In March, I wrote a controversial article about creating a corporation for your blog. Both Jason and Glenn from Life Insurance Canada brought several good points. I already mentioned this in a previous post but I am not an accountant, don’t take my blog for the absolute truth in terms of accounting.
After this point is clear, I have to say that part of my post was misleading. Jason & Glenn’s comment lead to a good talk I had with my own accountant. As far as accounting for my company, the only thing I do is that I put all my paperwork together and ship it to my accountant. He does all the work and determines how my financial statements should look. I’m fairly confident about what my accountant does and I already got checked by the tax guys and everything was clean (yeah!).
My accountant clarified some points with me so I can write this post with more accurate information. In the end, the point of having a corporation instead of operating as self employed is still good. But the reasons are slightly different.
The corporation in Canada is treated as an independent person. Therefore, my company and I are 2 different individuals from legal and tax perspectives. So the first advantage of having a corporation is definitely the legal protection. My company can get sued but I won’t be responsible for its actions. Therefore, if my company must pay a $5,000 fine resulting from a lawsuit, I won’t have to personally pay for it. Only my company is responsible. What’s great is that my house, cash and other assets are protected from my business activities.
The second advantage comes from the fact that I have a partner. It’s much easier to separate everything and take decisions when each partner owns a specific number of shares. We have signed a shareholder agreement which includes a shotgun clause.
The shotgun clause protects both partners. If we run into a dispute and my partner would like to buy my shares for $100K, I have the right to offer the same amount and buy his. This makes sure that shares will be transferred at a fair price and won’t let one partner use his financial strength to bust the other partner.

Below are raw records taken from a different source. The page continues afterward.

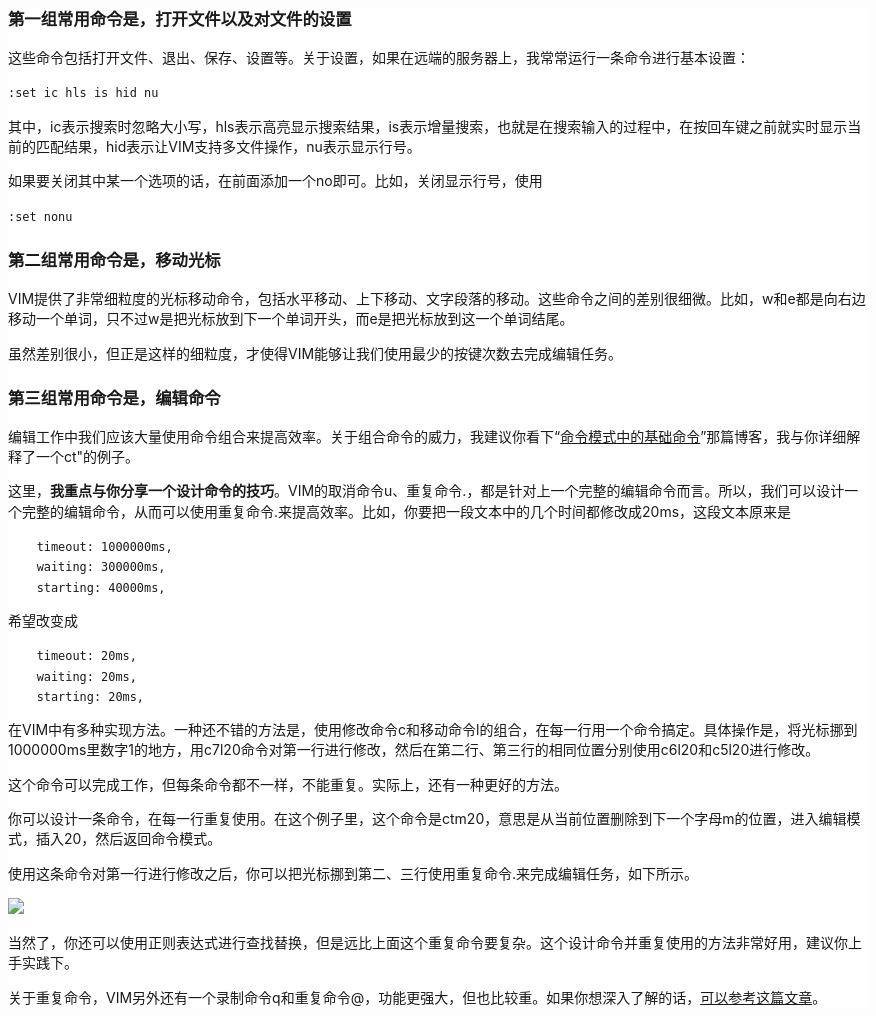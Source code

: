 ### 第一组常用命令是，打开文件以及对文件的设置

这些命令包括打开文件、退出、保存、设置等。关于设置，如果在远端的服务器上，我常常运行一条命令进行基本设置：

```
:set ic hls is hid nu
```

其中，ic表示搜索时忽略大小写，hls表示高亮显示搜索结果，is表示增量搜索，也就是在搜索输入的过程中，在按回车键之前就实时显示当前的匹配结果，hid表示让VIM支持多文件操作，nu表示显示行号。

如果要关闭其中某一个选项的话，在前面添加一个no即可。比如，关闭显示行号，使用

```
:set nonu
```

### 第二组常用命令是，移动光标

VIM提供了非常细粒度的光标移动命令，包括水平移动、上下移动、文字段落的移动。这些命令之间的差别很细微。比如，w和e都是向右边移动一个单词，只不过w是把光标放到下一个单词开头，而e是把光标放到这一个单词结尾。

虽然差别很小，但正是这样的细粒度，才使得VIM能够让我们使用最少的按键次数去完成编辑任务。

### 第三组常用命令是，编辑命令

编辑工作中我们应该大量使用命令组合来提高效率。关于组合命令的威力，我建议你看下“[命令模式中的基础命令](https://jungejason.github.io/vim-commands/)”那篇博客，我与你详细解释了一个ct"的例子。

这里，**我重点与你分享一个设计命令的技巧**。VIM的取消命令u、重复命令.，都是针对上一个完整的编辑命令而言。所以，我们可以设计一个完整的编辑命令，从而可以使用重复命令.来提高效率。比如，你要把一段文本中的几个时间都修改成20ms，这段文本原来是

```
    timeout: 1000000ms,
    waiting: 300000ms,
    starting: 40000ms,
```

希望改变成

```
    timeout: 20ms,
    waiting: 20ms,
    starting: 20ms,
```

在VIM中有多种实现方法。一种还不错的方法是，使用修改命令c和移动命令l的组合，在每一行用一个命令搞定。具体操作是，将光标挪到1000000ms里数字1的地方，用c7l20命令对第一行进行修改，然后在第二行、第三行的相同位置分别使用c6l20和c5l20进行修改。

这个命令可以完成工作，但每条命令都不一样，不能重复。实际上，还有一种更好的方法。

你可以设计一条命令，在每一行重复使用。在这个例子里，这个命令是ctm20，意思是从当前位置删除到下一个字母m的位置，进入编辑模式，插入20，然后返回命令模式。

使用这条命令对第一行进行修改之后，你可以把光标挪到第二、三行使用重复命令.来完成编辑任务，如下所示。

![](https://static001.geekbang.org/resource/image/92/5e/92124bb53e6bfa3c5fb0c1f3d5273a5e.gif?wh=618%2A402)

当然了，你还可以使用正则表达式进行查找替换，但是远比上面这个重复命令要复杂。这个设计命令并重复使用的方法非常好用，建议你上手实践下。

关于重复命令，VIM另外还有一个录制命令q和重复命令@，功能更强大，但也比较重。如果你想深入了解的话，[可以参考这篇文章](https://xu3352.github.io/linux/2018/11/04/practical-vim-skills-chapter-11)。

In tax planning, there are the 3Ds: Deferral, Deduct and Divide. You can’t write-off taxes just because you don’t want to pay them. However, there are multiple ways you can differ, deduct and divide so you can decrease your tax bill at the end of the year.
The corporation enables you to postpone a part of your taxes payable in time. As mentioned in my previous article, tax rates for corporations are lower than those for individuals. In my corporation, I pay 19% in taxes while my marginal tax rate as an individual is set at 49%. If I would add my blog net revenues to my individual income, I would pay 30% more in taxes than within a corporation. However, I will have to pay those taxes at one point in time.
By leaving the money in my corporation, I pay less taxes but I can’t use it to buy milk. I must continue to use this money for my business operations. This doesn’t mean I can’t buy a computer or an iPad for my company though… but I need a justification for business operations.
If you act as a self-employed individual, you will be able to deduct several expenses from your sideline revenues but you will have to pay taxes as an individual (added to your personal income) instead of taking the small corporate tax rate.
The truth about the tax advantages a corporation has happens most of the time in practice and not in theory. When you study tax laws and make all the calculations, there are no advantages to earning money within a corporation as compared to as an individual. At the moment the individual receives the cash in hand, all taxes applied, the residual will be the same whether he made the money through a corporation or as self-employed person. I looked at the numbers myself and it is true that laws have been designed to void all advantages for one structure or another.
However, the truth is also that companies have more flexibility than individuals when identifying their expenses. This is not written anywhere and it is still true. Several businesses own a luxury company car like a Mercedes or a BMW. I’m ready to bet anything with you that the business owner is probably not forced to drive a BMW to operate his business and probably uses it on Sunday mornings as well. Then, the tax law comes back saying that each time a business owner uses a company car for his own good, he must charge himself a taxable advantage.
The taxable advantages are hard to determine (how can you truly prove that the guy is driving the car over weekends all the time?). But let’s be 100% clean and let’s declare everything. If I use a company car for my own good, I will note the kms and tax me for the benefit. But even if the owner declares the taxable advantage, this will be a small tax bill compared to the price of the car, the maintenance and all expenses related to the car paid for by the company. I wish I could justify the fact I need a car in my company as I would be better off being taxed for using my company car but having the company pay for my tires, oil changes and gasoline! This is why I say that there are some tax advantages to owning a company ;-).
If I have a single piece of advice to give you this morning is go see a professional and ask for tax advice. Paying for a corporation might or might not worth it. It’s important to seek professional advice as it’s always a case by case situation.